Kids of course need time to learn and explore on their own, mine are mixing up a big batch of toy stew on the floor next to me - and would you believe it if I told you I'm simultaneously typing and singing "who let the dogs out" with them? But in a day and age where floortime (spending time on the floor doing activities with your kid) is considered an effective form of therapy we have to ask ourselves, are we doing enough? I have lots of things to look forward to but I think I'll look forward to the next ten minutes of this day. Not because I'll never have these ten minutes back but because I know we can make something wonderful of it, do something more with this time than witness it's passing by.

Monday, October 4, 2010

Homeopathy


We received our most recent set of remedies today and I realized that I haven't posted much on that lately. We're now at pregnancy in Jack's timeline and finished with Harvey's! Harvey started miasms (inherited conditions - first is Psora) today and Jack will start those after our next consult. Jack started the metals/azithromycin remedy today. I'm expecting healing reactions from both boys. Reactions typically arrive around day 10. We also started new (stronger) daily constitutional remedies as well so those ought to help support them through these.

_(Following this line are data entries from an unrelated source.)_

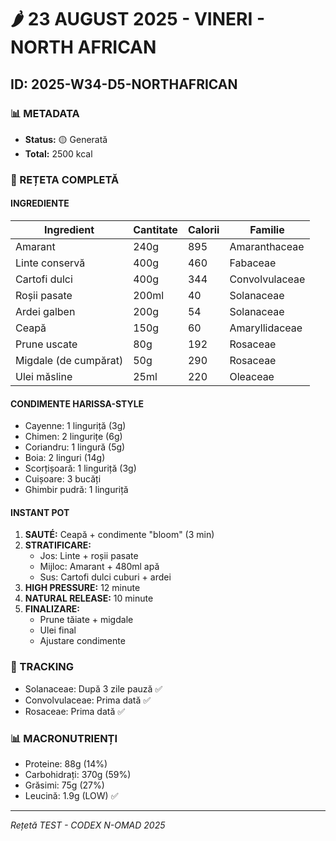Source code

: # 🌶️ 23 AUGUST 2025 - VINERI - NORTH AFRICAN
## ID: 2025-W34-D5-NORTHAFRICAN

### 📊 METADATA
- **Status:** 🟡 Generată
- **Total:** 2500 kcal

### 📝 REȚETA COMPLETĂ

#### INGREDIENTE
| Ingredient | Cantitate | Calorii | Familie |
|------------|-----------|---------|----------|
| Amarant | 240g | 895 | Amaranthaceae |
| Linte conservă | 400g | 460 | Fabaceae |
| Cartofi dulci | 400g | 344 | Convolvulaceae |
| Roșii pasate | 200ml | 40 | Solanaceae |
| Ardei galben | 200g | 54 | Solanaceae |
| Ceapă | 150g | 60 | Amaryllidaceae |
| Prune uscate | 80g | 192 | Rosaceae |
| Migdale (de cumpărat) | 50g | 290 | Rosaceae |
| Ulei măsline | 25ml | 220 | Oleaceae |

#### CONDIMENTE HARISSA-STYLE
- Cayenne: 1 linguriță (3g)
- Chimen: 2 lingurițe (6g)
- Coriandru: 1 lingură (5g)
- Boia: 2 linguri (14g)
- Scorțișoară: 1 linguriță (3g)
- Cuișoare: 3 bucăți
- Ghimbir pudră: 1 linguriță

#### INSTANT POT
1. **SAUTÉ:** Ceapă + condimente "bloom" (3 min)
2. **STRATIFICARE:**
   - Jos: Linte + roșii pasate
   - Mijloc: Amarant + 480ml apă
   - Sus: Cartofi dulci cuburi + ardei
3. **HIGH PRESSURE:** 12 minute
4. **NATURAL RELEASE:** 10 minute
5. **FINALIZARE:**
   - Prune tăiate + migdale
   - Ulei final
   - Ajustare condimente

### 🔄 TRACKING
- Solanaceae: După 3 zile pauză ✅
- Convolvulaceae: Prima dată ✅
- Rosaceae: Prima dată ✅

### 📊 MACRONUTRIENȚI
- Proteine: 88g (14%)
- Carbohidrați: 370g (59%)
- Grăsimi: 75g (27%)
- Leucină: 1.9g (LOW) ✅

---
*Rețetă TEST - CODEX N-OMAD 2025*

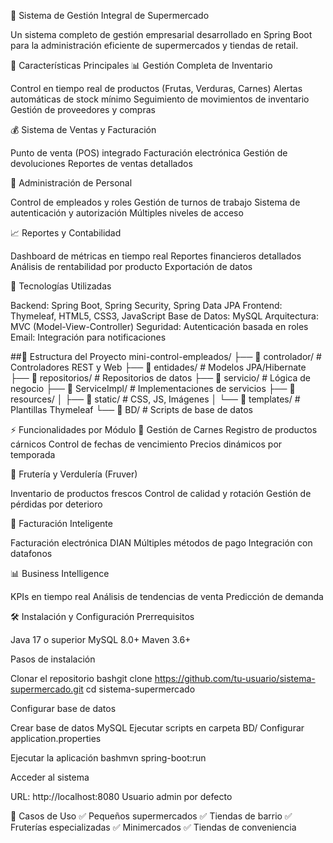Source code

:🛒 Sistema de Gestión Integral de Supermercado

Un sistema completo de gestión empresarial desarrollado en Spring Boot para la administración eficiente de supermercados y tiendas de retail.

🌟 Características Principales
📊 Gestión Completa de Inventario

Control en tiempo real de productos (Frutas, Verduras, Carnes)
Alertas automáticas de stock mínimo
Seguimiento de movimientos de inventario
Gestión de proveedores y compras

💰 Sistema de Ventas y Facturación

Punto de venta (POS) integrado
Facturación electrónica
Gestión de devoluciones
Reportes de ventas detallados

👥 Administración de Personal

Control de empleados y roles
Gestión de turnos de trabajo
Sistema de autenticación y autorización
Múltiples niveles de acceso

📈 Reportes y Contabilidad

Dashboard de métricas en tiempo real
Reportes financieros detallados
Análisis de rentabilidad por producto
Exportación de datos

🚀 Tecnologías Utilizadas

Backend: Spring Boot, Spring Security, Spring Data JPA
Frontend: Thymeleaf, HTML5, CSS3, JavaScript
Base de Datos: MySQL
Arquitectura: MVC (Model-View-Controller)
Seguridad: Autenticación basada en roles
Email: Integración para notificaciones

##📁 Estructura del Proyecto
mini-control-empleados/
├── 📂 controlador/          # Controladores REST y Web
├── 📂 entidades/           # Modelos JPA/Hibernate
├── 📂 repositorios/        # Repositorios de datos
├── 📂 servicio/           # Lógica de negocio
├── 📂 ServiceImpl/        # Implementaciones de servicios
├── 📂 resources/
│   ├── 📂 static/         # CSS, JS, Imágenes
│   └── 📂 templates/      # Plantillas Thymeleaf
└── 📂 BD/                 # Scripts de base de datos








⚡ Funcionalidades por Módulo
🥩 Gestión de Carnes
Registro de productos cárnicos
Control de fechas de vencimiento
Precios dinámicos por temporada

🍎 Frutería y Verdulería (Fruver)

Inventario de productos frescos
Control de calidad y rotación
Gestión de pérdidas por deterioro

🧾 Facturación Inteligente

Facturación electrónica DIAN
Múltiples métodos de pago
Integración con datafonos

📊 Business Intelligence

KPIs en tiempo real
Análisis de tendencias de venta
Predicción de demanda

🛠️ Instalación y Configuración
Prerrequisitos

Java 17 o superior
MySQL 8.0+
Maven 3.6+

Pasos de instalación

Clonar el repositorio
bashgit clone https://github.com/tu-usuario/sistema-supermercado.git
cd sistema-supermercado

Configurar base de datos

Crear base de datos MySQL
Ejecutar scripts en carpeta BD/
Configurar application.properties


Ejecutar la aplicación
bashmvn spring-boot:run

Acceder al sistema

URL: http://localhost:8080
Usuario admin por defecto



🎯 Casos de Uso
✅ Pequeños supermercados
✅ Tiendas de barrio
✅ Fruterías especializadas
✅ Minimercados
✅ Tiendas de conveniencia

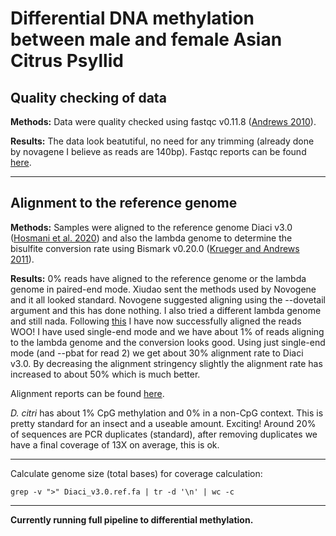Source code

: # Differential DNA methylation between male and female Asian Citrus Psyllid


## Quality checking of data
**Methods:** Data were quality checked using fastqc v0.11.8 ([Andrews 2010](https://www.bioinformatics.babraham.ac.uk/projects/fastqc/)).

**Results:**
The data look beatutiful, no need for any trimming (already done by novagene I believe as reads are 140bp). Fastqc reports can be found [here](https://www.dropbox.com/sh/x77ogcoe0um250i/AAB-PO2nCbTiKzgdi9fPB8aEa?dl=0).

---

## Alignment to the reference genome
**Methods:** Samples were aligned to the reference genome Diaci v3.0 ([Hosmani et al. 2020](https://www.biorxiv.org/content/10.1101/869685v1)) and also the lambda genome to determine the bisulfite conversion rate using Bismark v0.20.0 ([Krueger and Andrews 2011](https://pubmed.ncbi.nlm.nih.gov/21493656/)).

**Results:**
0% reads have aligned to the reference genome or the lambda genome in paired-end mode. Xiudao sent the methods used by Novogene and it all looked standard. Novogene suggested aligning using the --dovetail argument and this has done nothing. I also tried a different lambda genome and still nada. Following [this](https://github.com/FelixKrueger/Bismark/blob/master/Docs/FAQ.md#mapping-strategies-for-paired-end-data) I have now successfully aligned the reads WOO! I have used single-end mode and we have about 1% of reads aligning to the lambda genome and the conversion looks good. Using just single-end mode (and --pbat for read 2) we get about 30% alignment rate to Diaci v3.0. By decreasing the alignment stringency slightly the alignment rate has increased to about 50% which is much better.

Alignment reports can be found [here](https://www.dropbox.com/sh/nnbg3ff8mqrde29/AAAzwR98UImg7NNKR_Qz9wgOa?dl=0). 

*D. citri* has about 1% CpG methylation and 0% in a non-CpG context. This is pretty standard for an insect and a useable amount. Exciting! Around 20% of sequences are PCR duplicates (standard), after removing duplicates we have a final coverage of 13X on average, this is ok.

---

Calculate genome size (total bases) for coverage calculation:

`grep -v ">" Diaci_v3.0.ref.fa | tr -d '\n' | wc -c`

---

**Currently running full pipeline to differential methylation.**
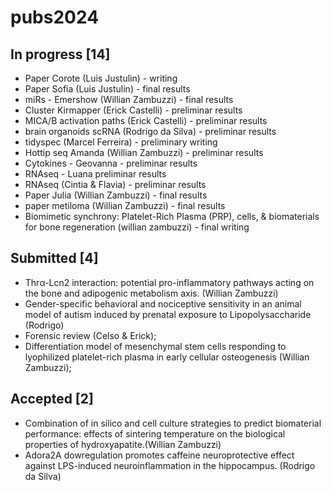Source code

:# pubs2024

## In progress [14]
- Paper Corote (Luis Justulin) - writing
- Paper Sofia (Luis Justulin) - final results
- miRs - Emershow (Willian Zambuzzi) - final results
- Cluster Kirmapper (Erick Castelli) - preliminar results
- MICA/B activation paths (Erick Castelli) - preliminar results
- brain organoids scRNA (Rodrigo da Silva) - preliminar results
- tidyspec (Marcel Ferreira) - preliminary writing
- Hottip seq Amanda (Willian Zambuzzi) - preliminar results
- Cytokines - Geovanna - preliminar results
- RNAseq - Luana preliminar results
- RNAseq (Cintia & Flavia) - preliminar results
- Paper Julia (Willian Zambuzzi) - final results
- paper metiloma (Willian Zambuzzi) - final results
- Biomimetic synchrony: Platelet-Rich Plasma (PRP), cells, & biomaterials for bone regeneration (willian zambuzzi) - final writing

## Submitted [4]
- Thrα-Lcn2 interaction: potential pro-inflammatory pathways acting on the bone and adipogenic metabolism axis. (Willian Zambuzzi)
- Gender-specific behavioral and nociceptive sensitivity in an animal model of autism induced by prenatal exposure to Lipopolysaccharide (Rodrigo)
- Forensic review (Celso & Erick);
- Differentiation model of mesenchymal stem cells responding to lyophilized platelet-rich plasma in early cellular osteogenesis (Willian Zambuzzi);

## Accepted [2]
- Combination of in silico and cell culture strategies to predict biomaterial performance: effects of sintering temperature on the biological properties of hydroxyapatite.(Willian Zambuzzi)
- Adora2A dowregulation promotes caffeine neuroprotective effect against LPS-induced neuroinflammation in the hippocampus. (Rodrigo da Silva)
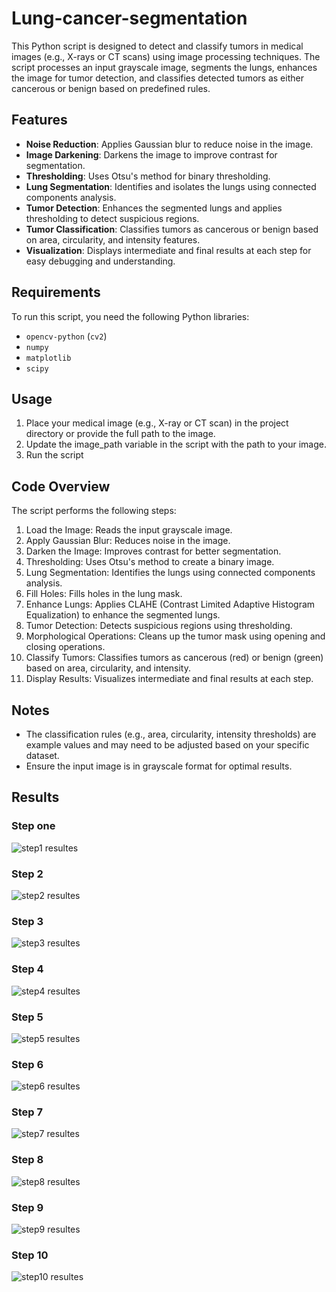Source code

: # Lung-cancer-segmentation

This Python script is designed to detect and classify tumors in medical images (e.g., X-rays or CT scans) using image processing techniques. The script processes an input grayscale image, segments the lungs, enhances the image for tumor detection, and classifies detected tumors as either cancerous or benign based on predefined rules.

## Features
- **Noise Reduction**: Applies Gaussian blur to reduce noise in the image.
- **Image Darkening**: Darkens the image to improve contrast for segmentation.
- **Thresholding**: Uses Otsu's method for binary thresholding.
- **Lung Segmentation**: Identifies and isolates the lungs using connected components analysis.
- **Tumor Detection**: Enhances the segmented lungs and applies thresholding to detect suspicious regions.
- **Tumor Classification**: Classifies tumors as cancerous or benign based on area, circularity, and intensity features.
- **Visualization**: Displays intermediate and final results at each step for easy debugging and understanding.

## Requirements
To run this script, you need the following Python libraries:
- `opencv-python` (`cv2`)
- `numpy`
- `matplotlib`
- `scipy`

## Usage
1. Place your medical image (e.g., X-ray or CT scan) in the project directory or provide the full path to the image.
2. Update the image_path variable in the script with the path to your image.
3. Run the script


## Code Overview
The script performs the following steps:
1. Load the Image: Reads the input grayscale image.
2. Apply Gaussian Blur: Reduces noise in the image.
3. Darken the Image: Improves contrast for better segmentation.
4. Thresholding: Uses Otsu's method to create a binary image.
5. Lung Segmentation: Identifies the lungs using connected components analysis.
6. Fill Holes: Fills holes in the lung mask.
7. Enhance Lungs: Applies CLAHE (Contrast Limited Adaptive Histogram Equalization) to enhance the segmented lungs.
8. Tumor Detection: Detects suspicious regions using thresholding.
9. Morphological Operations: Cleans up the tumor mask using opening and closing operations.
10. Classify Tumors: Classifies tumors as cancerous (red) or benign (green) based on area, circularity, and intensity.
11. Display Results: Visualizes intermediate and final results at each step.



## Notes
- The classification rules (e.g., area, circularity, intensity thresholds) are example values and may need to be adjusted based on your specific dataset.
- Ensure the input image is in grayscale format for optimal results.



## Results
### Step one
![step1 resultes](results/step1.png)

### Step 2
![step2 resultes](results/step2.png)

### Step 3
![step3 resultes](results/step3.png)

### Step 4
![step4 resultes](results/step4.png)

### Step 5
![step5 resultes](results/step5.png)

### Step 6
![step6 resultes](results/step6.png)

### Step 7
![step7 resultes](results/step7.png)

### Step 8
![step8 resultes](results/step8.png)

### Step 9
![step9 resultes](results/step9.png)

### Step 10
![step10 resultes](results/step10.png)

Here's a cute picture of Jack and half a naked (fully) Harvey. With potty training in full motion Harvey has definitely embraced his inner nudist. Not to jinx myself but maybe the cold weather will keep them dressed - cuz I sure can't!!

Saturday, October 2, 2010

Pumpkins, Ponies, and Popcorn


Reaction today. Ninety nine percent sure it was the popcorn. Looks like we can kiss that tasty little grain goodbye again for a while. We'll trial it again at some point. Reaction was purely digestive so I'll take that over anything immediate or behavioral. And hey, there's CAKE to be had.

We spent the morning at Bates Nut Farm where we picked out pumpkins, shopped the craft fair, held bunnies, fell in love with tiny goats, and ran for our lives from a goose. AND the boys both experienced their very first pony ride! I'm not gonna lie, I felt pretty bad for those little ponies...I hope Star and Cracker Jack felt the love!!


Friday, October 1, 2010

Corn trial and SPICE CAKE

A few weeks ago we trialed organic non-gmo corn and Jack had no reaction. (WOOHOO) The background on corn is that he had an IGE reaction to it about a year and a half ago in a skin prick test - before we started this healing journey. I believe he developed an allergy to it due to leaky gut and genetic modification. We haven't gone hog wild (til tonight) with it but have been including a little here and there into his diet. This afternoon we air popped a HUGE bowl of organic popcorn and settled in for a movie together. Ear to ear smiles filled the room - and my heart!


After the joy of filling my beautiful boy's belly with something so loved I got the urge to bake! I crave fall flavors and spice cake is an absolute fav. You won't believe that this is good unless you try it. I think I'll add some pumpkin puree next time - didn't have any on hand. Jack dug it so much he made sure I cut myself a slice to eat with them. Yes Sir!

1 1/2 cups buckwheat flour
1 cup sugar
2 heaping tablespoons cinnamon
1 tsp baking soda
1/4 tsp sea salt
1 cup vanilla hemp milk
1/2 cup olive oil

Bake in greased 9X9 pan for 40 minutes at 350 degrees. Makes 12 muffins if you wanna go that route.